[[ TASK MATERIAL, beginning ]]

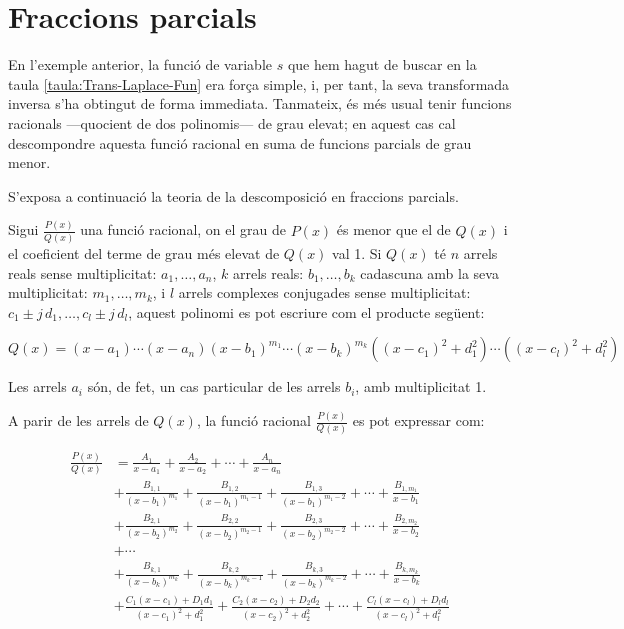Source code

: \section{Fraccions parcials}

En l'exemple anterior, la funció de variable $s$ que hem hagut de
buscar en la taula \vref{taula:Trans-Laplace-Fun} era força simple, i, per tant, la seva transformada inversa s'ha obtingut de forma
immediata. Tanmateix, és més usual tenir funcions racionals ---quocient de dos polinomis--- de grau elevat; en aquest cas cal
descompondre aquesta funció racional en suma de funcions parcials de
grau menor.

S'exposa a continuació la teoria de la descomposició en fraccions
parcials.

Sigui $\frac{P(x)}{Q(x)}$ una funció racional, on el grau de $P(x)$
és menor que el de $Q(x)$ i el coeficient del terme de grau més
elevat de $Q(x)$ val 1. Si $Q(x)$ té $n$ arrels reals sense
multiplicitat: $a_1,\ldots,a_n$, $k$ arrels reals: $b_1,\ldots,b_k$
cadascuna amb la seva multiplicitat: $m_1,\ldots,m_k$, i $l$ arrels
complexes conjugades sense multiplicitat: $c_1\pm
j\,d_1,\ldots,c_l\pm j\,d_l$, aquest polinomi es pot escriure
com el producte següent:

\begin{equation}
    Q(x)= (x-a_1) \cdots (x-a_n)(x-b_1)^{m_1} \cdots (x-b_k)^{m_k}
    ((x-c_1)^2+d_1^2)\cdots((x-c_l)^2+d_l^2)
\end{equation}

Les arrels $a_i$ són, de fet, un cas particular de les arrels $b_i$,
amb multiplicitat 1.

A parir de les arrels de $Q(x)$, la funció  racional
$\frac{P(x)}{Q(x)}$ es pot expressar com:

\begin{equation}\begin{split}
    \frac{P(x)}{Q(x)} &= \frac{A_1}{x-a_1} + \frac{A_2}{x-a_2}
    + \cdots + \frac{A_n}{x-a_n}  \\[1.5ex]
   &+ \frac{B_{1,1}}{(x-b_1)^{m_1}} + \frac{B_{1,2}}{(x-b_1)^{m_1-1}}
   + \frac{B_{1,3}}{(x-b_1)^{m_1-2}} + \cdots +
   \frac{B_{1,m_1}}{x-b_1} \\[1.5ex]
&+ \frac{B_{2,1}}{(x-b_2)^{m_2}} + \frac{B_{2,2}}{(x-b_2)^{m_2-1}}
   + \frac{B_{2,3}}{(x-b_2)^{m_2-2}} + \cdots  +
   \frac{B_{2,m_2}}{x-b_2} \\[1.5ex]
   &+ \cdots \\[1ex]
&+ \frac{B_{k,1}}{(x-b_k)^{m_k}} + \frac{B_{k,2}}{(x-b_k)^{m_k-1}}
   + \frac{B_{k,3}}{(x-b_k)^{m_k-2}} + \cdots +
   \frac{B_{k,m_k}}{x-b_k}\\[1.5ex]
&+ \frac{C_1(x-c_1)+D_1 d_1}{(x-c_1)^2+d_1^2}+ \frac{C_2(x-c_2)+D_2
d_2}{(x-c_2)^2+d_2^2} +  \cdots +\frac{C_l(x-c_l)+D_l d_l}{(x-c_l)^2+d_l^2}\\[1.5ex]
\end{split}\end{equation}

[[ TASK MATERIAL, end ]]

TASK STATEMENT -
Which lines of the records hold the string "cdots"? Copy each one.

YOUR SOLUTION -
    Q(x)= (x-a_1) \cdots (x-a_n)(x-b_1)^{m_1} \cdots (x-b_k)^{m_k}
    ((x-c_1)^2+d_1^2)\cdots((x-c_l)^2+d_l^2)
    + \cdots + \frac{A_n}{x-a_n}  \\[1.5ex]
   + \frac{B_{1,3}}{(x-b_1)^{m_1-2}} + \cdots +
   + \frac{B_{2,3}}{(x-b_2)^{m_2-2}} + \cdots  +
   &+ \cdots \\[1ex]
   + \frac{B_{k,3}}{(x-b_k)^{m_k-2}} + \cdots +
d_2}{(x-c_2)^2+d_2^2} +  \cdots +\frac{C_l(x-c_l)+D_l d_l}{(x-c_l)^2+d_l^2}\\[1.5ex]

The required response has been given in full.